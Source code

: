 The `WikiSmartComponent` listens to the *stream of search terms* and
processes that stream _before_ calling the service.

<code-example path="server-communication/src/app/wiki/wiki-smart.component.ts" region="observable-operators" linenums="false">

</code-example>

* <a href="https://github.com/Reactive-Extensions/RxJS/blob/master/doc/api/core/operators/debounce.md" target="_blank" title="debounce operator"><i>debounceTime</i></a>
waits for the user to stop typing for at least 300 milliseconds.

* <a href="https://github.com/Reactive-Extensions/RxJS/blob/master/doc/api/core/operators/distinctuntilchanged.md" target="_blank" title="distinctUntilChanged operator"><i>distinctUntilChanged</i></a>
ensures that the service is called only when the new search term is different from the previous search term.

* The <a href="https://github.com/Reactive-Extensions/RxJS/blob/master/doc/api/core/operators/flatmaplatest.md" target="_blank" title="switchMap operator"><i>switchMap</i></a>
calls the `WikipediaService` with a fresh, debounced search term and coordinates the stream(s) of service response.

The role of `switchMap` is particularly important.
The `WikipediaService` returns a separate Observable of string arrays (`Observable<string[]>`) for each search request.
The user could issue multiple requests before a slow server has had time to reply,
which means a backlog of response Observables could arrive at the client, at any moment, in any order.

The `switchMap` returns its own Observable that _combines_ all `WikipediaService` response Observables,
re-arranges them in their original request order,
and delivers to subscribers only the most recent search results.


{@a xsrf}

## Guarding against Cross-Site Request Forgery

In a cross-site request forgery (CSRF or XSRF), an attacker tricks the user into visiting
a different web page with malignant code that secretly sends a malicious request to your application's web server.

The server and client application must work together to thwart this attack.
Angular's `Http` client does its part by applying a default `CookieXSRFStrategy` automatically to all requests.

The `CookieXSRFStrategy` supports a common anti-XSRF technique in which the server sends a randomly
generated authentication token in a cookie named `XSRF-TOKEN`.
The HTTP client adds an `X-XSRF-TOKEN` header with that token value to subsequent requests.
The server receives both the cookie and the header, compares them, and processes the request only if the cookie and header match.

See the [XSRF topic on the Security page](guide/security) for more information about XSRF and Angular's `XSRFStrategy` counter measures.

Required work: With the first line being the one containing "which means a" and the last line the one containing "## Guarding against", transcribe exactly the lines above that fall in that range.

Response area:
which means a backlog of response Observables could arrive at the client, at any moment, in any order.

The `switchMap` returns its own Observable that _combines_ all `WikipediaService` response Observables,
re-arranges them in their original request order,
and delivers to subscribers only the most recent search results.


{@a xsrf}

## Guarding against Cross-Site Request Forgery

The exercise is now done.